Right now they know they need to focus on the little things.

The Sun Devils have to find a way to get their groove back.

At the beginning of the Pac-10 season, the ASU soccer team was working to secure their identity.

The Sun Devils saw their 7-1-2 record as a gauge, and the competition they faced in the nonconference season gave them an idea as to how their team would measure up in the Pac-10 season.

But with the loss of senior goalkeeper Briana Silvestri to a season-ending anterior cruciate ligament injury during a September game against Pepperdine, the Sun Devils (7-5-3, 0-4-1, Pac-10) lost a part of the preseason identity they had worked so hard to obtain.

“One of the things we did very well is that we were disciplined in the first half of the season,” head coach Kevin Boyd said. “Disciplined means we weren’t making little errors, or if we did, we cleaned them up right away. We were able to stay focused on what we need to do.

“We lost a lot of leadership when we lost Briana Silvestri, and that has impacted us in a significant way.”

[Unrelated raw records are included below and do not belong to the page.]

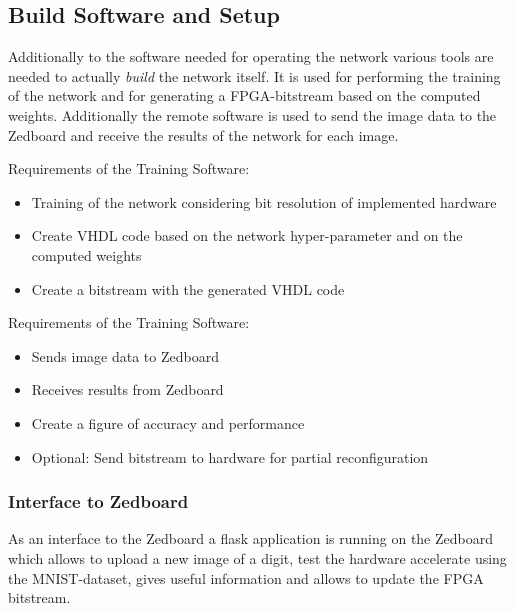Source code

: \subsection{Build Software and Setup}

Additionally to the software needed for operating the network various tools are needed to actually \emph{build} the network itself. 
It is used for performing the training of the network and for generating a FPGA-bitstream based on the computed weights. Additionally the remote software is used to send the image data to the Zedboard and receive the results of the network for each image. 

Requirements of the Training Software:
\begin{itemize} 
	\item Training of the network considering bit resolution of implemented hardware
	\item Create VHDL code based on the network hyper-parameter and on the computed weights
	\item Create a bitstream with the generated VHDL code
\end{itemize}

Requirements of the Training Software:
\begin{itemize}
	\item Sends image data to Zedboard
	\item Receives results from Zedboard
	\item Create a figure of accuracy and performance   
	\item Optional: Send bitstream to hardware for partial reconfiguration
\end{itemize}

\subsubsection{Interface to Zedboard} \label{subsec:InterfaceRemoteZed}
As an interface to the Zedboard a flask application is running on the Zedboard which allows to upload a new image of a digit, test the hardware accelerate using the MNIST-dataset, gives useful information and allows to update the FPGA bitstream. 

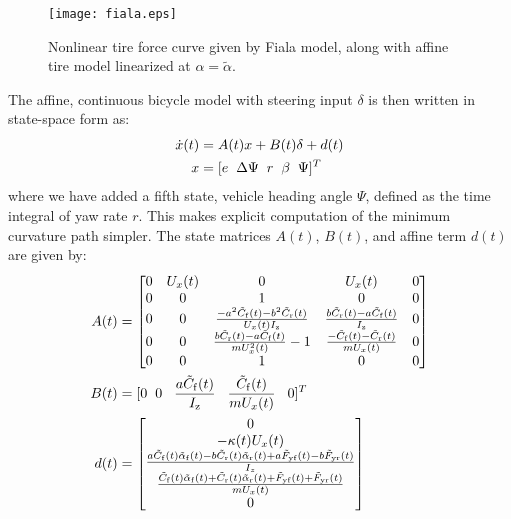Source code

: \begin{figure}[h]
\centering
\texttt{[image: fiala.eps]}
\caption{Nonlinear tire force curve given by Fiala model, along with affine tire model linearized at $\alpha = \tilde{\alpha}$. }
\label{fig:fiala}
\end{figure}

The affine, continuous bicycle model with
steering input $\delta$ is then written in state-space form as:
\begin{subequations}
\label{eq:cts}
\begin{align}
	\dot{x}(t) &= A(t) x + B(t)\delta + d(t)\\
	 x &= [e \hspace{2mm} \Delta\Psi \hspace{2mm} r \hspace{2mm} \beta \hspace{2mm} \Psi]^T
\end{align}
\end{subequations}
where we have added a fifth state, vehicle heading angle $\Psi$, defined as the time integral of yaw rate $r$.
 This makes explicit computation of the minimum curvature path simpler. The state matrices $A(t)$, $B(t)$, and affine term $d(t)$ 
 are given by:
\begin{align}
A(t)  &= \left[\begin{matrix}
  0 & U_x(t) & 0 & U_x(t) & 0\\ 
  0 & 0 & 1 & 0 & 0 \\ 
  0 & 0  & \frac{-a^2\tilde{C}_\mathrm{f}(t)-b^2\tilde{C}_\mathrm{r}(t)}{U_x(t)I_\mathrm{z}} & \frac{b\tilde{C}_\mathrm{r}(t) - a\tilde{C}_\mathrm{f}(t)}{I_\mathrm{z}} & 0 \\
  0 & 0  & \frac{b\tilde{C}_\mathrm{r}(t)-a\tilde{C}_\mathrm{f}(t)}{mU_x^2(t)}-1 & \frac{-\tilde{C}_\mathrm{f}(t) - \tilde{C}_\mathrm{r}(t)}{mU_x(t)} & 0 \\
  0 & 0 & 1 & 0 & 0
 \end{matrix}\right] \\
B(t) &=[0 \hspace{2 mm} 0 \hspace{3 mm} \frac{a \tilde{C}_\mathrm{f}(t)}{I_\mathrm{z}} \hspace{3 mm}  \frac{\tilde{C}_\mathrm{f}(t)}{mU_x(t)} \hspace{3mm} 0]^T \\
d(t) &= \left[\begin{matrix} 0 \\
               -\kappa(t) U_x(t) \\ 
			    \frac{a\tilde{C}_\mathrm{f}(t)\tilde{\alpha}_\mathrm{f}(t) - b\tilde{C}_\mathrm{r}(t)\tilde{\alpha}_\mathrm{r}(t) + a\tilde{F}_\mathrm{yf}(t) - b\tilde{F}_\mathrm{yr}(t)}{I_z} \\
				\frac{\tilde{C}_\mathrm{f}(t)\tilde{\alpha}_\mathrm{f}(t) + \tilde{C}_\mathrm{r}(t)\tilde{\alpha}_\mathrm{r}(t) + \tilde{F}_\mathrm{yf}(t) + \tilde{F}_\mathrm{yr}(t)}{mU_x(t)}\\
				0
				\end{matrix}\right]
\end{align}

Silvestri’s four-year career as a Sun Devil goalkeeper includes several significant accomplishments.

She entered the 2009 season first on ASU’s all-time list in career goals against average, with a 0.83, fourth in career shutouts with 12 and fifth in career saves with 120.

Silvestri also set ASU’s single-season record for goals against average in each of the last two seasons.

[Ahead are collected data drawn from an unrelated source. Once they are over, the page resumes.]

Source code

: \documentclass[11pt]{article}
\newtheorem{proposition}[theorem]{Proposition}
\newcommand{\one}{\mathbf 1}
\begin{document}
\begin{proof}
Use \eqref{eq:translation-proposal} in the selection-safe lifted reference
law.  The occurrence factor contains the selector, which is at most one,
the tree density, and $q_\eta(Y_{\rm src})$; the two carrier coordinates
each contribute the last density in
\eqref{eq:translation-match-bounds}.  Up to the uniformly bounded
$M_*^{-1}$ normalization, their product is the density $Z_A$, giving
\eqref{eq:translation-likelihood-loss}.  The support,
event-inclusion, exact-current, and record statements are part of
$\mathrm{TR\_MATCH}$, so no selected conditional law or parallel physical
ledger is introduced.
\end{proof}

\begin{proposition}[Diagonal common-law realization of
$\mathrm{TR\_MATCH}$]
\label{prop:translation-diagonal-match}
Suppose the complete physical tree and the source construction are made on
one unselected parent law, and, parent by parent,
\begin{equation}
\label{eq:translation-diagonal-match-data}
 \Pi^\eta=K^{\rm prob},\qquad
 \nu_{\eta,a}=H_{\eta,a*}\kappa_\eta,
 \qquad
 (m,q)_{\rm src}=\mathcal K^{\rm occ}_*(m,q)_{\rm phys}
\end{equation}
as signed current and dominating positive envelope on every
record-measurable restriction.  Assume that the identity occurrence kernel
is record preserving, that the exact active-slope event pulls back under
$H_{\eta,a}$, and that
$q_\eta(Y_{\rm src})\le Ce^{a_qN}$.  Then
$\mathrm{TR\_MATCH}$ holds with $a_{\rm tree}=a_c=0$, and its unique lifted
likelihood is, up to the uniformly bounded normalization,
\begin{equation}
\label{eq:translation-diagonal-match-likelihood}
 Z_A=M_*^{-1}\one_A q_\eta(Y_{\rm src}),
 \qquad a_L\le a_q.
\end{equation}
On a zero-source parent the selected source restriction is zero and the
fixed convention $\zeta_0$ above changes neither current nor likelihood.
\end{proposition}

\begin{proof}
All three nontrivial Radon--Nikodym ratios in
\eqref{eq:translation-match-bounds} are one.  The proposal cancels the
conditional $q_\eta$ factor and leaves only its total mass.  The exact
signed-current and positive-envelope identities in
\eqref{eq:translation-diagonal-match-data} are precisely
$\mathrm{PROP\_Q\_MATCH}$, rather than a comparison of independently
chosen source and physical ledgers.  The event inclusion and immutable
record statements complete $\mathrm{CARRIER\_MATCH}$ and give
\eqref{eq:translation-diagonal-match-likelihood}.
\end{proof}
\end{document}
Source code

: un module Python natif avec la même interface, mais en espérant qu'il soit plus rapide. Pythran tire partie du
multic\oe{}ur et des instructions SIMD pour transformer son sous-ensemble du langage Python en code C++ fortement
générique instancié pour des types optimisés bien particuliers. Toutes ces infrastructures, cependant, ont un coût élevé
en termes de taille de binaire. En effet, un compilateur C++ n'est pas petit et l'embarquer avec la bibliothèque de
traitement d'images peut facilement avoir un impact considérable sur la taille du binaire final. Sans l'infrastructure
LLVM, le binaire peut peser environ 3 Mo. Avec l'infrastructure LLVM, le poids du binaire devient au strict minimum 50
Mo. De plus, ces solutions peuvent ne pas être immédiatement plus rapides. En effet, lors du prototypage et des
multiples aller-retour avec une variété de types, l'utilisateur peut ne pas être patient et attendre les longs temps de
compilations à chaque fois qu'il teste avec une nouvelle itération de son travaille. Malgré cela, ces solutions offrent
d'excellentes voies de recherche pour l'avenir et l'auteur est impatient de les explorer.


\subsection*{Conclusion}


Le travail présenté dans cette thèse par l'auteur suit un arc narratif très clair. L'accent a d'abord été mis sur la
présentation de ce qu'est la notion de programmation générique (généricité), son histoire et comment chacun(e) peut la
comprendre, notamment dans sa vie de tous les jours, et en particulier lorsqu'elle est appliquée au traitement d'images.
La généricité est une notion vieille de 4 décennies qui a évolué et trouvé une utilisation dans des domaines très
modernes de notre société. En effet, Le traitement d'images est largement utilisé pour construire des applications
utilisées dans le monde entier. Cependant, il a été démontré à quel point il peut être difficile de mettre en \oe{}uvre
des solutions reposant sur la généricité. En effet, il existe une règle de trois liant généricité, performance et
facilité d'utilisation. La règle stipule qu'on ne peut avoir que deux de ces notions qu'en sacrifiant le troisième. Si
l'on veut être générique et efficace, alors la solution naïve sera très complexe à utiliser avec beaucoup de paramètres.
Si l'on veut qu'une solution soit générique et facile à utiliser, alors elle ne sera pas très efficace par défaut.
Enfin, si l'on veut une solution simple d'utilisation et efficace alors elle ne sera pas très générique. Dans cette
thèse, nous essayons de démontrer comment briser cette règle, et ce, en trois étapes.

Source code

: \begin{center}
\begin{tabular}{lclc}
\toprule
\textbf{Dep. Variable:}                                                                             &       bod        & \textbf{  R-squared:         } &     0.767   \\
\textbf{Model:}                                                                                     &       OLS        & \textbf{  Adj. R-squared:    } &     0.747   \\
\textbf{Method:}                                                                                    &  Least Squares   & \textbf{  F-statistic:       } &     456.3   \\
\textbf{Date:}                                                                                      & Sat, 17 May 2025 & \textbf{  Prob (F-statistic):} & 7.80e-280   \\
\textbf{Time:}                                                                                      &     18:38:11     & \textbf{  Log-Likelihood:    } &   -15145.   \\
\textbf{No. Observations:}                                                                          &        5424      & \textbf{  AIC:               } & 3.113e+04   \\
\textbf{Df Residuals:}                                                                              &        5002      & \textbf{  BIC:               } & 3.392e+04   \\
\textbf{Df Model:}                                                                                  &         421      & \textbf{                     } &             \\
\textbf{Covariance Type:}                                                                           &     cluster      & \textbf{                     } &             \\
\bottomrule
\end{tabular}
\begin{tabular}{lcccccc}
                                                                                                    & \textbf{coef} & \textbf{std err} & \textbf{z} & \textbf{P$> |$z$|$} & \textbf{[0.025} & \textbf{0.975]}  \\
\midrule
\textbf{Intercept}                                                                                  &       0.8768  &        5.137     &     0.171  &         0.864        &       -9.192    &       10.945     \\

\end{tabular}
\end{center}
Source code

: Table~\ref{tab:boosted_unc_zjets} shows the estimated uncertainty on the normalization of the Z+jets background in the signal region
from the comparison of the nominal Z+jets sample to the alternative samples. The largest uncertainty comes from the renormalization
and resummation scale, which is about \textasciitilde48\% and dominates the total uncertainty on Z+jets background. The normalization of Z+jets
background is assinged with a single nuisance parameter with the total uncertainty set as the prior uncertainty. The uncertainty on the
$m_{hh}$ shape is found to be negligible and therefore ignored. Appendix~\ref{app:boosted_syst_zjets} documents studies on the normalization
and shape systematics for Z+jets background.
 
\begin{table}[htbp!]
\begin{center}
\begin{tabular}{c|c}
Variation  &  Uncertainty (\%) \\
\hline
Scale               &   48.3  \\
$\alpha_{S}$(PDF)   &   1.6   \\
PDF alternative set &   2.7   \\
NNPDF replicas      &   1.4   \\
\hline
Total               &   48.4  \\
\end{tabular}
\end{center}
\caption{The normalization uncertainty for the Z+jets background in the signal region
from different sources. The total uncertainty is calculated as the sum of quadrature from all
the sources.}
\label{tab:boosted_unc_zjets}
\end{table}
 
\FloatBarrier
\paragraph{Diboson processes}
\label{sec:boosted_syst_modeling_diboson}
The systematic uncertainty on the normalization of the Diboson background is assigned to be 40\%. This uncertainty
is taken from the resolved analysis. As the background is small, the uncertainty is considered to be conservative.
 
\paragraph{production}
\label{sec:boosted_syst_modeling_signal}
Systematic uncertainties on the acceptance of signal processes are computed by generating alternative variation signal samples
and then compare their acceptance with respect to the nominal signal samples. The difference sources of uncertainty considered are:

Her performance, an undeniable complement to her personality, was one of the anchors to the Sun Devil soccer team.

“She is behind the team,” Boyd said. “Her ability to talk and hold them accountable and push them and do all of that — you need someone on your field to do that. When we lost her, we lost that element, so the team’s trying to create that because we don’t really have a personality like that left on the field. They’re trying to recreate that with an abundance of younger players.”

With last weekend’s 2-1 double overtime loss against UA, the Sun Devils prolonged their winless streak to five games.

“It’s always hard when you play your rival and you end up losing in double overtime,” junior midfielder Alexandra Elston said. “But we can’t let it get us down, we still have a chance — we can’t let it change our mentality. We can still get into [the] playoffs, so we just have to pick it up and keep playing.”

This weekend, the team travels to the Bay Area to take on both Stanford and California, two more of the Pac-10’s toughest competitors.

“We know we play Stanford, and they are No. 1 in the country right now,” Elston said. “We just have to know that. We’re the underdogs, and we have to put in all we have. If we lose, well OK, but if we win, it will be great.”

As the underdogs in this weekend’s competition, the Sun Devils will work to re-establish their identity and hold themselves to a higher standard of play.

“We’re trying to get the whole team to hold ourselves to a higher standard,” Boyd said. “We’re also trying to keep a clear identity and a perception of exactly who we are. We had a clear identity in the first half; we’ve lost it a little bit in this transition time without Briana, so we’re trying to get that back and know who we are and play to our strengths and be that team.”